Chris Mitchell
The Underdog: How I Survived The World’s Most Outlandish Competitions – Joshua Davis
See all books by Joshua Davis at Amazon.co.uk | Amazon.com
Joshua Davis set out to win. At anything. Living in a crappy apartment with a crappy job and a loving but long suffering wife, Davis set out to prove himself. So runs the premise of his book, which is one of those hard-to-classify mixes of travelogue, biography, meditation and jokes about dwarves.
The Underdog starts off weakly and doesn’t really hit its stride til the third chapter. The lead-in time is worth it though, because the outlandish competitions Davis takes part in not only take him all over the world but also bring him into contact with some truly remarkable people. As Davis’ confidence grows in between becoming a pro arm wrestler, a matador, a sumo wrestler, a backwards runner and a sauna endurance competitor, so his prose manages to capture the euphoria, absurdity and the despair of the training process of each challenge. Davis continually grapples with the vertigo of impossibility that opens up in front of him and lays it wide open for the reader to understand his own feelings as he goes through each training regimen. Where Davis really succeeds here is in his lightness of touch – he’s serious about what he’s doing, but he’s not earnest. Similarly, he avoids the tedious “isn’t this oh-so-wacky” route too – although, admittedly, he does have a page about midget matadors.
It’s the people he meets that are the real stars of this book – Maru the Hawaiian Sumo Grand Master, at the end of his career at 32 and treated like a near-diety in Japan, which makes for a somewhat lonely existence; Mr Veerabadran in Chennai, India, the world backward running champion who focuses on the face of his wife to cut through the excruciating pain; and, of course, the midget matadors. There’s a host of other characters that Davis manages to describe concisely and eloquently, cutting to the heart of what they are about within a few pages and connecting their seemingly odd pursuits to the importance it holds within their lives. Veerabadran is my favourite person here, utterly resistant to his life being defined by others, nuts about his wife, contemptuous of money and the person who articulates what lies at the core of this book: “Everyone make meaning. That is what you must do. You make your own meaning”.

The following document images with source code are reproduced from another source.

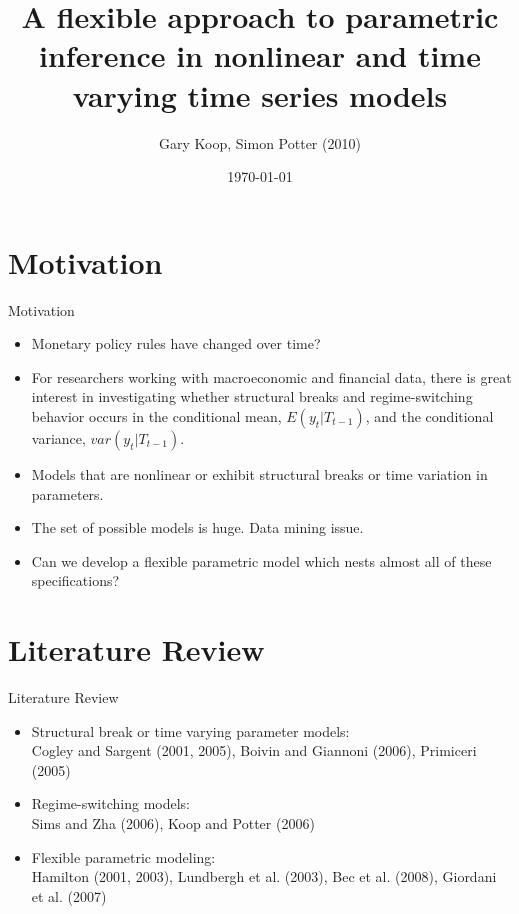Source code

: \documentclass[dvipsnames,mathserif]{beamer}
\begin{document}
\rightskip\rightmargin
\title{A flexible approach to parametric inference in nonlinear and time varying time series models }
\author{Gary Koop, Simon Potter (2010)}


\footnotesize{\date{\today }


\begin{frame}
\maketitle
\end{frame}


%
\footnotesize \tableofcontents
%
\section{Motivation}
\begin{frame}{Motivation}
    \begin{itemize}
        \item Monetary policy rules have changed over time?
        \item For researchers working with macroeconomic and financial data, there is great interest in investigating whether structural breaks and regime-switching behavior occurs in the conditional mean, $E(y_t|T_{t-1})$, and the conditional variance, $var(y_t|T_{t-1})$.
        \item Models that are nonlinear or exhibit structural breaks or time variation in parameters.
        \item The set of possible models is huge. Data mining issue.
        \item Can we develop a flexible parametric model which nests almost all of these specifications?
    \end{itemize}  
\end{frame}


\section{Literature Review}
\begin{frame}{Literature Review}
    \begin{itemize}
        \item Structural break or time varying parameter models:\\
        Cogley and Sargent (2001, 2005), Boivin and Giannoni (2006), Primiceri (2005)
        \item Regime-switching models:\\
        Sims and Zha (2006), Koop and Potter (2006)
        \item Flexible parametric modeling:\\
        Hamilton (2001, 2003), Lundbergh et al. (2003), Bec et al. (2008), Giordani et al. (2007)
    \end{itemize}
\end{frame}

}
\end{document}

Davis never uses that byline of parents everywhere – “It’s not the winning, it’s the taking part” – but this book provides a hugely entertaining and quite moving affirmation of exactly that. By doing something that’s important to you (provided it’s not illegal), you still win indirectly even if you fail, just through the people you meet and what you experience along the way. Certainly, for Davis, his competition quest opened the door to writing for Wired magazine, where he remains a contributing editor, including recently spending time in Iraq. It beats sitting in front of the telly anyway. [See joshuadavis.net for more details]
Davis lost every single competition he took part in but it would be dimwitted to say that somehow invalidates the value of what happened along the way. Davis is refreshingly unanalytic in that sense – he doesn’t try to extrapolate self help theories for his readers to follow – instead, we get to see him helping himself, moving from competition to competition realising he can do anything with some help and good will from others. The reason why we think these things are funny is because they make no sense on the surface. How can a tiny guy like Josh Davis becomes a sumo wrestler? The answer seems to be: simply by deciding to do so. Like PJ O’Rourke says, “You learn to work around huge areas of inability”.
What I enjoyed most about this book is that Davis covers a lot of ground here very concisely. His prose is amusingly self-deprecating but full of confidence; he runs the usual humour of American abroad culture shock while showing huge respect for those he meets; he shows a curiosity about the world from the vantage point of someone who knows nothing and is not afraid to admit it. He captures the wonder of learning something new – and the frustration and self-doubt that inevitably goes with it – and the way that such learning is never wasted. Even if you don’t win.